②赤いバイクの谷沢さん
② 赤いバイクの谷沢さん
谷沢さんは、赤いバイクに乗って、一日に三回必ずやって来てくれました。
働きはじめて二年目。谷沢さんは夢咲郵便局のまだ若い配達員なのです。
元気のないポーくんのおなかを、トントンとたたいて、いつもはげましてくれます。
「いくら、ケイタイ電話の時代が来たって、手紙やハガキを待ってる人は、きっとまだまだたくさんいるよ。元気出して! ポーくん」
もちろん、駄菓子屋のおじいさんもポーくんの心強い味方でした。おじいさんは、手紙を書くことが何よりも好きだったのです。
「ポーくんや。おまえさんのおかげで、わしは安心して手紙を書いて、こうやって出すことができるんだ。きょうもよろしくたのむよ」
そう言っておじいさんは、決まって墨で書かれたぶ厚い封筒をポーくんに食べさせてくれました。
きりりとした墨の味。ふっくらとした和紙の甘さ。季節ごとの便りの文字にこめられたおじいさんの気持ちがなんとも心地よく、ポーくんのおなかをじっくり温めてくれたものでした。
そんなおじいさんがいなくなってからは、ポーくんはもうあんなに美味しい手紙を味わうことはできなくなってしまいました。
それでも、今日こそはだれかが、おいしい手紙をたらふく食べさせてくれないかしら。
そう願わずにはいられないポーくんでした。
半年前におじいさんが亡くなってから、しばらくの間、駄菓子屋はおばあさんがひとりで切り盛りしていました。けれども、ここ一ヶ月近く、店のカーテンはずっと閉じられたままでした。

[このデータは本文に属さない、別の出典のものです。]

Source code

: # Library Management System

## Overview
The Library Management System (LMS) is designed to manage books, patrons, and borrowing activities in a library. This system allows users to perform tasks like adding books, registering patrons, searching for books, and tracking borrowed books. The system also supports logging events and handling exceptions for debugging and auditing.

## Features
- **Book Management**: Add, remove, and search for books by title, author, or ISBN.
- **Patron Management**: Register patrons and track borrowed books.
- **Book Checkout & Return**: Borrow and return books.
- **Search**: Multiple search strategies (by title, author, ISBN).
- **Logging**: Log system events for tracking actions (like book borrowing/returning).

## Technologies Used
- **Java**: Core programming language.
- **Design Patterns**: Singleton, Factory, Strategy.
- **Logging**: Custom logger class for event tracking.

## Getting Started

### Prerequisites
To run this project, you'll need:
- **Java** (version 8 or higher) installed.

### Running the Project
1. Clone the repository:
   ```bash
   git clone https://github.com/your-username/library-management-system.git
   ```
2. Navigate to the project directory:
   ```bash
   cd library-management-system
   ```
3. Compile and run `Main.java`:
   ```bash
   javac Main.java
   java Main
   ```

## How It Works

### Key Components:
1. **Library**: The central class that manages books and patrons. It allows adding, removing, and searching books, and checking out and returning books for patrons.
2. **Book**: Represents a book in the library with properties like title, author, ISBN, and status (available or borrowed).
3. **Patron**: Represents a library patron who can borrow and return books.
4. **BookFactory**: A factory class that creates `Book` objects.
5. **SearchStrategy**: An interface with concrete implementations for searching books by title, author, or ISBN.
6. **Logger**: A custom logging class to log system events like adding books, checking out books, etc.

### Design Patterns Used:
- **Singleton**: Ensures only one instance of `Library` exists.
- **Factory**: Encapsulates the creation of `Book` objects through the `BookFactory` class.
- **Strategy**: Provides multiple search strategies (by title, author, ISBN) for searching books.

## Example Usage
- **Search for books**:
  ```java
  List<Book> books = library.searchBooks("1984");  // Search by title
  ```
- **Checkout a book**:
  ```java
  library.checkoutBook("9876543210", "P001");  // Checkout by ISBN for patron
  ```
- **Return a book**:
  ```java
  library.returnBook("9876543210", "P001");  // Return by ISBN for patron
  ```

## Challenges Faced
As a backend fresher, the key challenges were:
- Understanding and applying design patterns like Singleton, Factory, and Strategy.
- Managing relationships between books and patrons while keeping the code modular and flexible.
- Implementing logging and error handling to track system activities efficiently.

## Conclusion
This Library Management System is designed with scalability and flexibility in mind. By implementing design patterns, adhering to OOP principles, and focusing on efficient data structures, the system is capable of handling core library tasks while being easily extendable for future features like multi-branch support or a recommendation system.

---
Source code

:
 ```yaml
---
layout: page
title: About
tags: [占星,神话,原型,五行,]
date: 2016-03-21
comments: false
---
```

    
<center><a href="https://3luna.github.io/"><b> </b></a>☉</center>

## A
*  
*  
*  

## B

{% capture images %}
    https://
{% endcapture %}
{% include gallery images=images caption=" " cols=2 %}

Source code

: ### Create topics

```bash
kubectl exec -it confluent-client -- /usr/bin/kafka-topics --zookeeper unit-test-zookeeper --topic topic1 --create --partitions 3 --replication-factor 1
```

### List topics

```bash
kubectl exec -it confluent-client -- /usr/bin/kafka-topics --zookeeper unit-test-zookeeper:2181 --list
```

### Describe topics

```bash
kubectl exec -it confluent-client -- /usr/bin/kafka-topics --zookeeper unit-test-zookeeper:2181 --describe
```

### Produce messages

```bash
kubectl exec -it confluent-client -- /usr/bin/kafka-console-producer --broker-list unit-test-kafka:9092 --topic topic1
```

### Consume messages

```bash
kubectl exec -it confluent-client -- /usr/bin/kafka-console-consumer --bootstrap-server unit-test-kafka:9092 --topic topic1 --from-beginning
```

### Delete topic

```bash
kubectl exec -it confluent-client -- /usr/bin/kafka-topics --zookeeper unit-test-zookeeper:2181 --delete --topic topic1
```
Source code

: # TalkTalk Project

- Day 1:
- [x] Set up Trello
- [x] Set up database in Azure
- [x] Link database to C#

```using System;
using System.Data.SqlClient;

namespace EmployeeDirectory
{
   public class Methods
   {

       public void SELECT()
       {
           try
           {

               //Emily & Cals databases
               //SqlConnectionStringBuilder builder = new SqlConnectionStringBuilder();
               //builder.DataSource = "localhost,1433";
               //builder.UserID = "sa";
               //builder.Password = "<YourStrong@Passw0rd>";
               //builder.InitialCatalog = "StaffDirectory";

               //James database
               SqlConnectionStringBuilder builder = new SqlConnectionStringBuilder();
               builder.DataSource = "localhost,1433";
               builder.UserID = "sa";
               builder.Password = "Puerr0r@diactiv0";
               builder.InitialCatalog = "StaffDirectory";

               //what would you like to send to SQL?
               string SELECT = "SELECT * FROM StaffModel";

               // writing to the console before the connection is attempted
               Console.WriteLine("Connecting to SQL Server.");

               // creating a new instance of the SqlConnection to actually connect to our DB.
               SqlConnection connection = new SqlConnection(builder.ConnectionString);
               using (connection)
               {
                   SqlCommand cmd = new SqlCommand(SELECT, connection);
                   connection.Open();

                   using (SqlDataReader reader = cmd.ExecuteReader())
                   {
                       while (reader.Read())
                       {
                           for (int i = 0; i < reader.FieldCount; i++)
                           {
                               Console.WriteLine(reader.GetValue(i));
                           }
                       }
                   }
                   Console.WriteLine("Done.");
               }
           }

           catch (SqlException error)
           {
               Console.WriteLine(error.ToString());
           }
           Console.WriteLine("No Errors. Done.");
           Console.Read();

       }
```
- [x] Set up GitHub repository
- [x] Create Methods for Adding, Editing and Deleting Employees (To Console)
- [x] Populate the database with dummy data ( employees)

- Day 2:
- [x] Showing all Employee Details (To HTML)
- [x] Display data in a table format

厳しかった残暑も、だんだんと遠ざかってきたある日のこと。
手紙の集配にやってきた谷沢さんは、ふと塀越しに銀木犀を見上げて、つぶやきました。
「また、この季節が来たね」
そういえば、昨年の今ごろは、おじいさんもおばあさんも、まだまだ元気いっぱいでした。
「おばあさん、身体の具合が悪いんじゃないかしら」
心配そうなポーくんを安心させるように谷沢さんは明るく答えました。
「だいじょうぶだよ。この前、小包を届けに行ったとき、おばあさん、ちゃんとハンコをくれたし」
「そう。それならいいんだけど……。ひとりきりでいるのは、きっとさびしいよね」
谷沢さんも、うなずきました。
「たしか、となりの町に、娘さん一家が住んでいるはずなんだ。いっしょに暮らせたらいいんだけどね」
おじいさんといっしょにいたころは、一日中、はつらつと動き回っていたおばあさん。
毎年、銀木犀の香りがただようころには長いこと、二人寄り添って、この木のそばで語り合っていたものです。
想い出の季節が訪れようとしているのに、おばあさんはだいじょうぶなのかしら?
毎日、閉めきった家の中でたったひとり、いったい何をしているのだろう?
気がかりでならないポーくんなのでした。